(Source records)
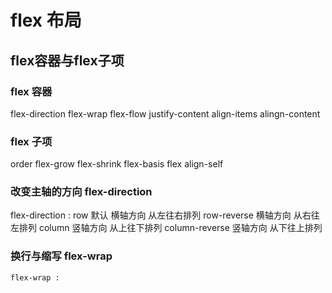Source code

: # flex 布局

## flex容器与flex子项

### flex 容器

flex-direction flex-wrap flex-flow justify-content align-items alingn-content 

### flex 子项

order flex-grow flex-shrink flex-basis flex align-self 

### 改变主轴的方向 flex-direction

flex-direction  : 
        row 默认 横轴方向 从左往右排列
        row-reverse  横轴方向 从右往左排列
        column  竖轴方向 从上往下排列
        column-reverse 竖轴方向 从下往上排列

### 换行与缩写 flex-wrap

    flex-wrap :

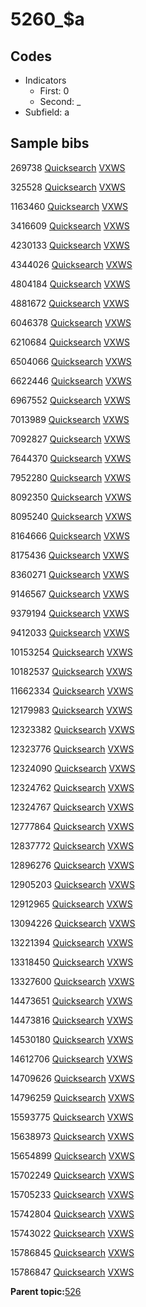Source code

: # 5260\_$a

## Codes

-   Indicators
    -   First: 0
    -   Second: \_
-   Subfield: a

## Sample bibs

269738 [Quicksearch](https://search.library.yale.edu/catalog/269738) [VXWS](http://prodorbis.library.yale.edu:7014/vxws/GetHoldingsService?bibId=269738)

325528 [Quicksearch](https://search.library.yale.edu/catalog/325528) [VXWS](http://prodorbis.library.yale.edu:7014/vxws/GetHoldingsService?bibId=325528)

1163460 [Quicksearch](https://search.library.yale.edu/catalog/1163460) [VXWS](http://prodorbis.library.yale.edu:7014/vxws/GetHoldingsService?bibId=1163460)

3416609 [Quicksearch](https://search.library.yale.edu/catalog/3416609) [VXWS](http://prodorbis.library.yale.edu:7014/vxws/GetHoldingsService?bibId=3416609)

4230133 [Quicksearch](https://search.library.yale.edu/catalog/4230133) [VXWS](http://prodorbis.library.yale.edu:7014/vxws/GetHoldingsService?bibId=4230133)

4344026 [Quicksearch](https://search.library.yale.edu/catalog/4344026) [VXWS](http://prodorbis.library.yale.edu:7014/vxws/GetHoldingsService?bibId=4344026)

4804184 [Quicksearch](https://search.library.yale.edu/catalog/4804184) [VXWS](http://prodorbis.library.yale.edu:7014/vxws/GetHoldingsService?bibId=4804184)

4881672 [Quicksearch](https://search.library.yale.edu/catalog/4881672) [VXWS](http://prodorbis.library.yale.edu:7014/vxws/GetHoldingsService?bibId=4881672)

6046378 [Quicksearch](https://search.library.yale.edu/catalog/6046378) [VXWS](http://prodorbis.library.yale.edu:7014/vxws/GetHoldingsService?bibId=6046378)

6210684 [Quicksearch](https://search.library.yale.edu/catalog/6210684) [VXWS](http://prodorbis.library.yale.edu:7014/vxws/GetHoldingsService?bibId=6210684)

6504066 [Quicksearch](https://search.library.yale.edu/catalog/6504066) [VXWS](http://prodorbis.library.yale.edu:7014/vxws/GetHoldingsService?bibId=6504066)

6622446 [Quicksearch](https://search.library.yale.edu/catalog/6622446) [VXWS](http://prodorbis.library.yale.edu:7014/vxws/GetHoldingsService?bibId=6622446)

6967552 [Quicksearch](https://search.library.yale.edu/catalog/6967552) [VXWS](http://prodorbis.library.yale.edu:7014/vxws/GetHoldingsService?bibId=6967552)

7013989 [Quicksearch](https://search.library.yale.edu/catalog/7013989) [VXWS](http://prodorbis.library.yale.edu:7014/vxws/GetHoldingsService?bibId=7013989)

7092827 [Quicksearch](https://search.library.yale.edu/catalog/7092827) [VXWS](http://prodorbis.library.yale.edu:7014/vxws/GetHoldingsService?bibId=7092827)

7644370 [Quicksearch](https://search.library.yale.edu/catalog/7644370) [VXWS](http://prodorbis.library.yale.edu:7014/vxws/GetHoldingsService?bibId=7644370)

7952280 [Quicksearch](https://search.library.yale.edu/catalog/7952280) [VXWS](http://prodorbis.library.yale.edu:7014/vxws/GetHoldingsService?bibId=7952280)

8092350 [Quicksearch](https://search.library.yale.edu/catalog/8092350) [VXWS](http://prodorbis.library.yale.edu:7014/vxws/GetHoldingsService?bibId=8092350)

8095240 [Quicksearch](https://search.library.yale.edu/catalog/8095240) [VXWS](http://prodorbis.library.yale.edu:7014/vxws/GetHoldingsService?bibId=8095240)

8164666 [Quicksearch](https://search.library.yale.edu/catalog/8164666) [VXWS](http://prodorbis.library.yale.edu:7014/vxws/GetHoldingsService?bibId=8164666)

8175436 [Quicksearch](https://search.library.yale.edu/catalog/8175436) [VXWS](http://prodorbis.library.yale.edu:7014/vxws/GetHoldingsService?bibId=8175436)

8360271 [Quicksearch](https://search.library.yale.edu/catalog/8360271) [VXWS](http://prodorbis.library.yale.edu:7014/vxws/GetHoldingsService?bibId=8360271)

9146567 [Quicksearch](https://search.library.yale.edu/catalog/9146567) [VXWS](http://prodorbis.library.yale.edu:7014/vxws/GetHoldingsService?bibId=9146567)

9379194 [Quicksearch](https://search.library.yale.edu/catalog/9379194) [VXWS](http://prodorbis.library.yale.edu:7014/vxws/GetHoldingsService?bibId=9379194)

9412033 [Quicksearch](https://search.library.yale.edu/catalog/9412033) [VXWS](http://prodorbis.library.yale.edu:7014/vxws/GetHoldingsService?bibId=9412033)

10153254 [Quicksearch](https://search.library.yale.edu/catalog/10153254) [VXWS](http://prodorbis.library.yale.edu:7014/vxws/GetHoldingsService?bibId=10153254)

10182537 [Quicksearch](https://search.library.yale.edu/catalog/10182537) [VXWS](http://prodorbis.library.yale.edu:7014/vxws/GetHoldingsService?bibId=10182537)

11662334 [Quicksearch](https://search.library.yale.edu/catalog/11662334) [VXWS](http://prodorbis.library.yale.edu:7014/vxws/GetHoldingsService?bibId=11662334)

12179983 [Quicksearch](https://search.library.yale.edu/catalog/12179983) [VXWS](http://prodorbis.library.yale.edu:7014/vxws/GetHoldingsService?bibId=12179983)

12323382 [Quicksearch](https://search.library.yale.edu/catalog/12323382) [VXWS](http://prodorbis.library.yale.edu:7014/vxws/GetHoldingsService?bibId=12323382)

12323776 [Quicksearch](https://search.library.yale.edu/catalog/12323776) [VXWS](http://prodorbis.library.yale.edu:7014/vxws/GetHoldingsService?bibId=12323776)

12324090 [Quicksearch](https://search.library.yale.edu/catalog/12324090) [VXWS](http://prodorbis.library.yale.edu:7014/vxws/GetHoldingsService?bibId=12324090)

12324762 [Quicksearch](https://search.library.yale.edu/catalog/12324762) [VXWS](http://prodorbis.library.yale.edu:7014/vxws/GetHoldingsService?bibId=12324762)

12324767 [Quicksearch](https://search.library.yale.edu/catalog/12324767) [VXWS](http://prodorbis.library.yale.edu:7014/vxws/GetHoldingsService?bibId=12324767)

12777864 [Quicksearch](https://search.library.yale.edu/catalog/12777864) [VXWS](http://prodorbis.library.yale.edu:7014/vxws/GetHoldingsService?bibId=12777864)

12837772 [Quicksearch](https://search.library.yale.edu/catalog/12837772) [VXWS](http://prodorbis.library.yale.edu:7014/vxws/GetHoldingsService?bibId=12837772)

12896276 [Quicksearch](https://search.library.yale.edu/catalog/12896276) [VXWS](http://prodorbis.library.yale.edu:7014/vxws/GetHoldingsService?bibId=12896276)

12905203 [Quicksearch](https://search.library.yale.edu/catalog/12905203) [VXWS](http://prodorbis.library.yale.edu:7014/vxws/GetHoldingsService?bibId=12905203)

12912965 [Quicksearch](https://search.library.yale.edu/catalog/12912965) [VXWS](http://prodorbis.library.yale.edu:7014/vxws/GetHoldingsService?bibId=12912965)

13094226 [Quicksearch](https://search.library.yale.edu/catalog/13094226) [VXWS](http://prodorbis.library.yale.edu:7014/vxws/GetHoldingsService?bibId=13094226)

13221394 [Quicksearch](https://search.library.yale.edu/catalog/13221394) [VXWS](http://prodorbis.library.yale.edu:7014/vxws/GetHoldingsService?bibId=13221394)

13318450 [Quicksearch](https://search.library.yale.edu/catalog/13318450) [VXWS](http://prodorbis.library.yale.edu:7014/vxws/GetHoldingsService?bibId=13318450)

13327600 [Quicksearch](https://search.library.yale.edu/catalog/13327600) [VXWS](http://prodorbis.library.yale.edu:7014/vxws/GetHoldingsService?bibId=13327600)

14473651 [Quicksearch](https://search.library.yale.edu/catalog/14473651) [VXWS](http://prodorbis.library.yale.edu:7014/vxws/GetHoldingsService?bibId=14473651)

14473816 [Quicksearch](https://search.library.yale.edu/catalog/14473816) [VXWS](http://prodorbis.library.yale.edu:7014/vxws/GetHoldingsService?bibId=14473816)

14530180 [Quicksearch](https://search.library.yale.edu/catalog/14530180) [VXWS](http://prodorbis.library.yale.edu:7014/vxws/GetHoldingsService?bibId=14530180)

14612706 [Quicksearch](https://search.library.yale.edu/catalog/14612706) [VXWS](http://prodorbis.library.yale.edu:7014/vxws/GetHoldingsService?bibId=14612706)

14709626 [Quicksearch](https://search.library.yale.edu/catalog/14709626) [VXWS](http://prodorbis.library.yale.edu:7014/vxws/GetHoldingsService?bibId=14709626)

14796259 [Quicksearch](https://search.library.yale.edu/catalog/14796259) [VXWS](http://prodorbis.library.yale.edu:7014/vxws/GetHoldingsService?bibId=14796259)

15593775 [Quicksearch](https://search.library.yale.edu/catalog/15593775) [VXWS](http://prodorbis.library.yale.edu:7014/vxws/GetHoldingsService?bibId=15593775)

15638973 [Quicksearch](https://search.library.yale.edu/catalog/15638973) [VXWS](http://prodorbis.library.yale.edu:7014/vxws/GetHoldingsService?bibId=15638973)

15654899 [Quicksearch](https://search.library.yale.edu/catalog/15654899) [VXWS](http://prodorbis.library.yale.edu:7014/vxws/GetHoldingsService?bibId=15654899)

15702249 [Quicksearch](https://search.library.yale.edu/catalog/15702249) [VXWS](http://prodorbis.library.yale.edu:7014/vxws/GetHoldingsService?bibId=15702249)

15705233 [Quicksearch](https://search.library.yale.edu/catalog/15705233) [VXWS](http://prodorbis.library.yale.edu:7014/vxws/GetHoldingsService?bibId=15705233)

15742804 [Quicksearch](https://search.library.yale.edu/catalog/15742804) [VXWS](http://prodorbis.library.yale.edu:7014/vxws/GetHoldingsService?bibId=15742804)

15743022 [Quicksearch](https://search.library.yale.edu/catalog/15743022) [VXWS](http://prodorbis.library.yale.edu:7014/vxws/GetHoldingsService?bibId=15743022)

15786845 [Quicksearch](https://search.library.yale.edu/catalog/15786845) [VXWS](http://prodorbis.library.yale.edu:7014/vxws/GetHoldingsService?bibId=15786845)

15786847 [Quicksearch](https://search.library.yale.edu/catalog/15786847) [VXWS](http://prodorbis.library.yale.edu:7014/vxws/GetHoldingsService?bibId=15786847)

**Parent topic:**[526](../../tags/526/526.md)

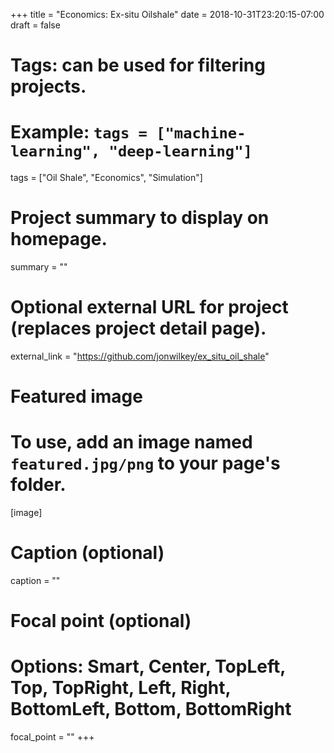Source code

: +++
title = "Economics: Ex-situ Oilshale"
date = 2018-10-31T23:20:15-07:00
draft = false

# Tags: can be used for filtering projects.
# Example: `tags = ["machine-learning", "deep-learning"]`
tags = ["Oil Shale", "Economics", "Simulation"]

# Project summary to display on homepage.
summary = ""

# Optional external URL for project (replaces project detail page).
external_link = "https://github.com/jonwilkey/ex_situ_oil_shale"

# Featured image
# To use, add an image named `featured.jpg/png` to your page's folder. 
[image]
  # Caption (optional)
  caption = ""

  # Focal point (optional)
  # Options: Smart, Center, TopLeft, Top, TopRight, Left, Right, BottomLeft, Bottom, BottomRight
  focal_point = ""
+++
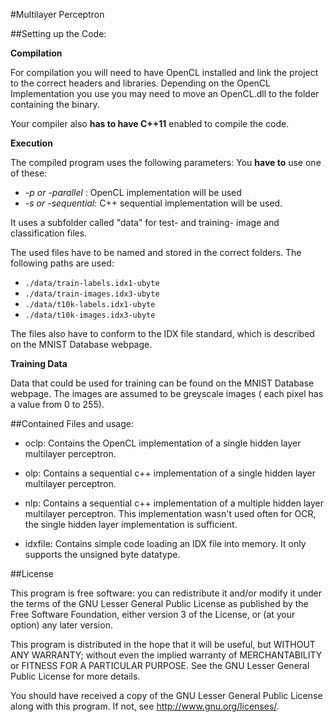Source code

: #Multilayer Perceptron

##Setting up the Code:

**Compilation**

For compilation you will need to have OpenCL installed and link the project to the correct headers and libraries. Depending on the OpenCL Implementation you use you may need to move an OpenCL.dll to the folder containing the binary.

Your compiler also **has to have C++11** enabled to compile the code.

**Execution**

The compiled program uses the following parameters:
You **have to** use one of these:
- *-p or -parallel* : OpenCL implementation will be used
- *-s or -sequential*: C++ sequential implementation will be used.

It uses a subfolder called "data" for test- and training- image and classification files.

The used files have to be named and stored in the correct folders.
The following paths are used:

- `./data/train-labels.idx1-ubyte`
- `./data/train-images.idx3-ubyte`
- `./data/t10k-labels.idx1-ubyte`
- `./data/t10k-images.idx3-ubyte`


The files also have to conform to the IDX file standard, which is described on the MNIST Database webpage.


**Training Data**

Data that could be used for training can be found on the MNIST Database webpage. The images are assumed to be greyscale images ( each pixel has a value from 0 to 255).

##Contained Files and usage:

- oclp: Contains the OpenCL implementation of a single hidden layer multilayer perceptron.

- olp: Contains a sequential c++ implementation of a single hidden layer multilayer perceptron.

- nlp: Contains a sequential c++ implementation of a multiple hidden layer multilayer perceptron. This implementation wasn't used often for OCR, the single hidden layer implementation is sufficient.

- idxfile: Contains simple code loading an IDX file into memory. It only supports the unsigned byte datatype.


##License

This program is free software: you can redistribute it and/or modify it under the terms of the GNU Lesser General Public License as published by the Free Software Foundation, either version 3 of the License, or (at your option) any later version.

This program is distributed in the hope that it will be useful, but WITHOUT ANY WARRANTY; without even the implied warranty of MERCHANTABILITY or FITNESS FOR A PARTICULAR PURPOSE.  See the GNU Lesser General Public License for more details.

You should have received a copy of the GNU Lesser General Public License along with this program.  If not, see <http://www.gnu.org/licenses/>.
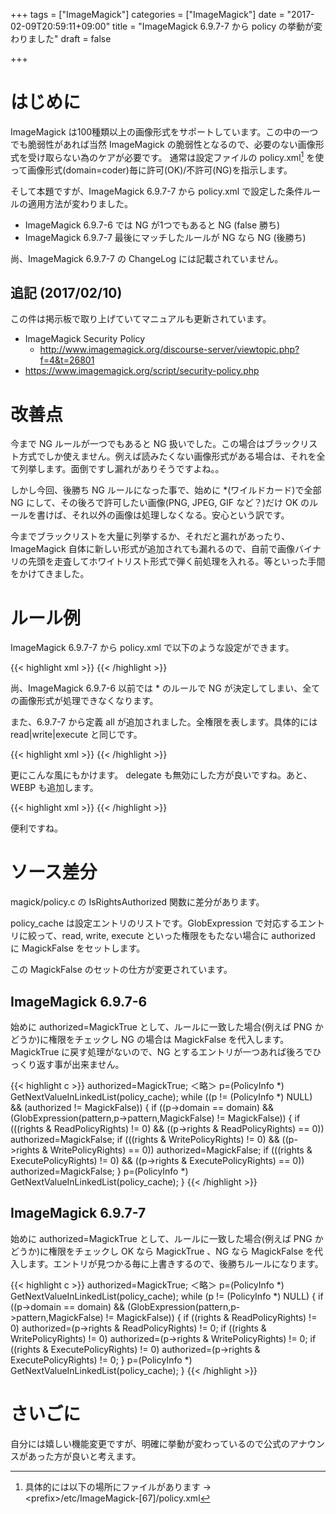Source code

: +++
tags = ["ImageMagick"]
categories = ["ImageMagick"]
date = "2017-02-09T20:59:11+09:00"
title = "ImageMagick 6.9.7-7 から policy の挙動が変わりました"
draft = false

+++

# はじめに

ImageMagick は100種類以上の画像形式をサポートしています。この中の一つでも脆弱性があれば当然 ImageMagick の脆弱性となるので、必要のない画像形式を受け取らない為のケアが必要です。
通常は設定ファイルの policy.xml[^1] を使って画像形式(domain=coder)毎に許可(OK)/不許可(NG)を指示します。

そして本題ですが、ImageMagick 6.9.7-7 から policy.xml で設定した条件ルールの適用方法が変わりました。

- ImageMagick 6.9.7-6 では NG が1つでもあると NG (false 勝ち)
- ImageMagick 6.9.7-7 最後にマッチしたルールが NG なら NG (後勝ち)

尚、ImageMagick 6.9.7-7 の ChangeLog には記載されていません。

## 追記 (2017/02/10)

この件は掲示板で取り上げていてマニュアルも更新されています。

- ImageMagick Security Policy
  - http://www.imagemagick.org/discourse-server/viewtopic.php?f=4&t=26801
- https://www.imagemagick.org/script/security-policy.php

# 改善点

今まで NG ルールが一つでもあると NG 扱いでした。この場合はブラックリスト方式でしか使えません。例えば読みたくない画像形式がある場合は、それを全て列挙します。面倒ですし漏れがありそうですよね。。

しかし今回、後勝ち NG ルールになった事で、始めに *(ワイルドカード)で全部 NG にして、その後ろで許可したい画像(PNG, JPEG, GIF など？)だけ OK のルールを書けば、それ以外の画像は処理しなくなる。安心という訳です。

今までブラックリストを大量に列挙するか、それだと漏れがあったり、ImageMagick 自体に新しい形式が追加されても漏れるので、自前で画像バイナリの先頭を走査してホワイトリスト形式で弾く前処理を入れる。等といった手間をかけてきました。

# ルール例

ImageMagick 6.9.7-7 から policy.xml で以下のような設定ができます。

{{< highlight xml >}}
<policy domain="coder" rights="none" pattern="*" />
<policy domain="coder" rights="read|write" pattern="PNG" />
<policy domain="coder" rights="read|write" pattern="JPEG" />
<policy domain="coder" rights="read|write" pattern="GIF" />
{{< /highlight >}}

尚、ImageMagick 6.9.7-6 以前では * のルールで NG が決定してしまい、全ての画像形式が処理できなくなります。

また、6.9.7-7 から定義 all が追加されました。全権限を表します。具体的には read|write|execute と同じです。

{{< highlight xml >}}
<policy domain="coder" rights="none" pattern="*" />
<policy domain="coder" rights="all" pattern="PNG" />
<policy domain="coder" rights="all" pattern="JPEG" />
<policy domain="coder" rights="all" pattern="GIF" />
{{< /highlight >}}

更にこんな風にもかけます。
delegate も無効にした方が良いですね。あと、WEBP も追加します。

{{< highlight xml >}}
<policy domain="delegate" rights="none" pattern="*" />
<policy domain="coder" rights="none" pattern="*" />
<policy domain="coder" rights="all" pattern="{PNG,JPEG,GIF,WEBP}" />
{{< /highlight >}}

便利ですね。

# ソース差分

magick/policy.c の IsRightsAuthorized 関数に差分があります。

policy_cache は設定エントリのリストです。GlobExpression で対応するエントリに絞って、read, write, execute といった権限をもたない場合に authorized に MagickFalse をセットします。

この MagickFalse のセットの仕方が変更されています。

## ImageMagick 6.9.7-6

始めに authorized=MagickTrue として、ルールに一致した場合(例えば PNG かどうか)に権限をチェックし NG の場合は MagickFalse を代入します。
MagickTrue に戻す処理がないので、NG とするエントリが一つあれば後ろでひっくり返す事が出来ません。

{{< highlight c >}}
authorized=MagickTrue;
＜略＞
p=(PolicyInfo *) GetNextValueInLinkedList(policy_cache);
  while ((p != (PolicyInfo *) NULL) && (authorized != MagickFalse))
{
  if ((p->domain == domain) &&
      (GlobExpression(pattern,p->pattern,MagickFalse) != MagickFalse))
    {
      if (((rights & ReadPolicyRights) != 0) &&
          ((p->rights & ReadPolicyRights) == 0))
        authorized=MagickFalse;
      if (((rights & WritePolicyRights) != 0) &&
          ((p->rights & WritePolicyRights) == 0))
        authorized=MagickFalse;
      if (((rights & ExecutePolicyRights) != 0) &&
          ((p->rights & ExecutePolicyRights) == 0))
        authorized=MagickFalse;
    }
  p=(PolicyInfo *) GetNextValueInLinkedList(policy_cache);
}
{{< /highlight >}}

## ImageMagick 6.9.7-7

始めに authorized=MagickTrue として、ルールに一致した場合(例えば PNG かどうか)に権限をチェックし OK なら MagickTrue 、NG なら MagickFalse を代入します。エントリが見つかる毎に上書きするので、後勝ちルールになります。

{{< highlight c >}}
authorized=MagickTrue;
＜略＞
p=(PolicyInfo *) GetNextValueInLinkedList(policy_cache);
while (p != (PolicyInfo *) NULL)
{
  if ((p->domain == domain) &&
      (GlobExpression(pattern,p->pattern,MagickFalse) != MagickFalse))
    {
      if ((rights & ReadPolicyRights) != 0)
        authorized=(p->rights & ReadPolicyRights) != 0;
      if ((rights & WritePolicyRights) != 0)
        authorized=(p->rights & WritePolicyRights) != 0;
      if ((rights & ExecutePolicyRights) != 0)
        authorized=(p->rights & ExecutePolicyRights) != 0;
    }
  p=(PolicyInfo *) GetNextValueInLinkedList(policy_cache);
}
{{< /highlight >}}

# さいごに

自分には嬉しい機能変更ですが、明確に挙動が変わっているので公式のアナウンスがあった方が良いと考えます。

[^1]: 具体的には以下の場所にファイルがあります → &lt;prefix&gt;/etc/ImageMagick-[67]/policy.xml
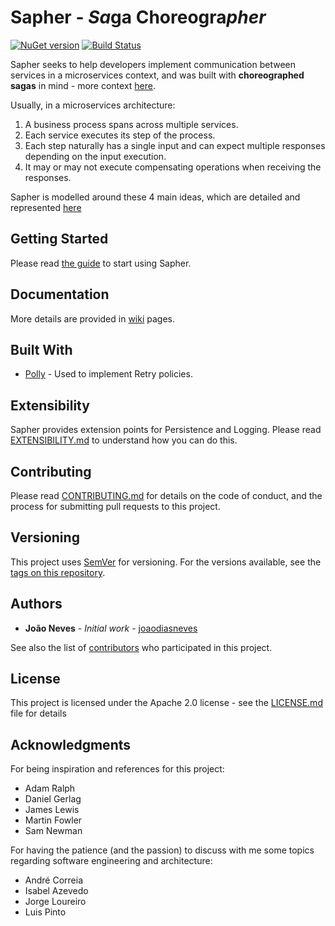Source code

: # Sapher - *Sa*ga Choreogra*pher*
[![NuGet version](https://badge.fury.io/nu/sapher.svg)](https://badge.fury.io/nu/sapher) [![Build Status](https://travis-ci.com/joaodiasneves/sapher.svg?branch=master)](https://travis-ci.com/joaodiasneves/sapher)

Sapher seeks to help developers implement communication between services in a microservices context, and was built with **choreographed sagas** in mind - more context [here](https://github.com/joaodiasneves/sapher/wiki/01.-Context).

Usually, in a microservices architecture:

1. A business process spans across multiple services.
2. Each service executes its step of the process. 
3. Each step naturally has a single input and can expect multiple responses depending on the input execution.
4. It may or may not execute compensating operations when receiving the responses.

Sapher is modelled around these 4 main ideas, which are detailed and represented [here](https://github.com/joaodiasneves/sapher/wiki/02.-Domain-model)

## Getting Started

Please read [the guide](https://github.com/joaodiasneves/sapher/blob/master/docs/USAGE.md) to start using Sapher.

## Documentation

More details are provided in [wiki](https://github.com/joaodiasneves/sapher/wiki) pages.

## Built With
* [Polly](https://github.com/App-vNext/Polly) - Used to implement Retry policies.

## Extensibility

Sapher provides extension points for Persistence and Logging. 
Please read [EXTENSIBILITY.md](https://github.com/joaodiasneves/sapher/blob/master/docs/EXTENSIBILITY.md) to understand how you can do this.

## Contributing
Please read [CONTRIBUTING.md](https://github.com/joaodiasneves/sapher/blob/master/CONTRIBUTING.md) for details on the code of conduct, and the process for submitting pull requests to this project.

## Versioning
This project uses [SemVer](http://semver.org/) for versioning. For the versions available, see the [tags on this repository](https://github.com/joaodiasneves/sapher/tags). 

## Authors
* **João Neves** - *Initial work* - [joaodiasneves](https://github.com/joaodiasneves)

See also the list of [contributors](https://github.com/joaodiasneves/sapher/contributors) who participated in this project.

## License
This project is licensed under the Apache 2.0 license - see the [LICENSE.md](LICENSE.md) file for details

## Acknowledgments
For being inspiration and references for this project:
* Adam Ralph
* Daniel Gerlag
* James Lewis
* Martin Fowler
* Sam Newman

For having the patience (and the passion) to discuss with me some topics regarding software engineering and architecture:
* André Correia
* Isabel Azevedo
* Jorge Loureiro
* Luis Pinto
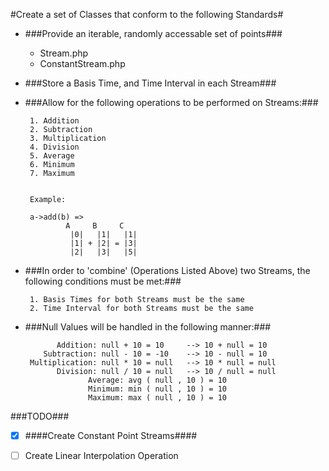 #Create a set of Classes that conform to the following Standards#


 - ###Provide an iterable, randomly accessable set of points###
	 + Stream.php
	 + ConstantStream.php
	 
 - ###Store a Basis Time, and Time Interval in each Stream###
 
 - ###Allow for the following operations to be performed on Streams:###
 	 	
		1. Addition
		2. Subtraction
		3. Multiplication
		4. Division
		5. Average
		6. Minimum
		7. Maximum
		

		Example: 
		
		a->add(b) =>
		        A     B     C
			     |0|   |1|   |1|
			     |1| + |2| = |3|
			     |2|   |3|   |5|
					 

 - ###In order to 'combine' (Operations Listed Above) two Streams, the following conditions must be met:###
 		
		1. Basis Times for both Streams must be the same
		2. Time Interval for both Streams must be the same 

 - ###Null Values will be handled in the following manner:###
		
		      Addition: null + 10 = 10     --> 10 + null = 10
		   Subtraction: null - 10 = -10    --> 10 - null = 10
		Multiplication: null * 10 = null   --> 10 * null = null
		      Division: null / 10 = null   --> 10 / null = null
					 Average: avg ( null , 10 ) = 10
					 Minimum: min ( null , 10 ) = 10
					 Maximum: max ( null , 10 ) = 10
					 

###TODO###
 - [x] ####Create Constant Point Streams####
 - [ ] Create Linear Interpolation Operation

Task goal – Return every line in the records that includes the string "points".

Finished exercise –
Sapher provides extension points for Persistence and Logging. 
 - ###Provide an iterable, randomly accessable set of points###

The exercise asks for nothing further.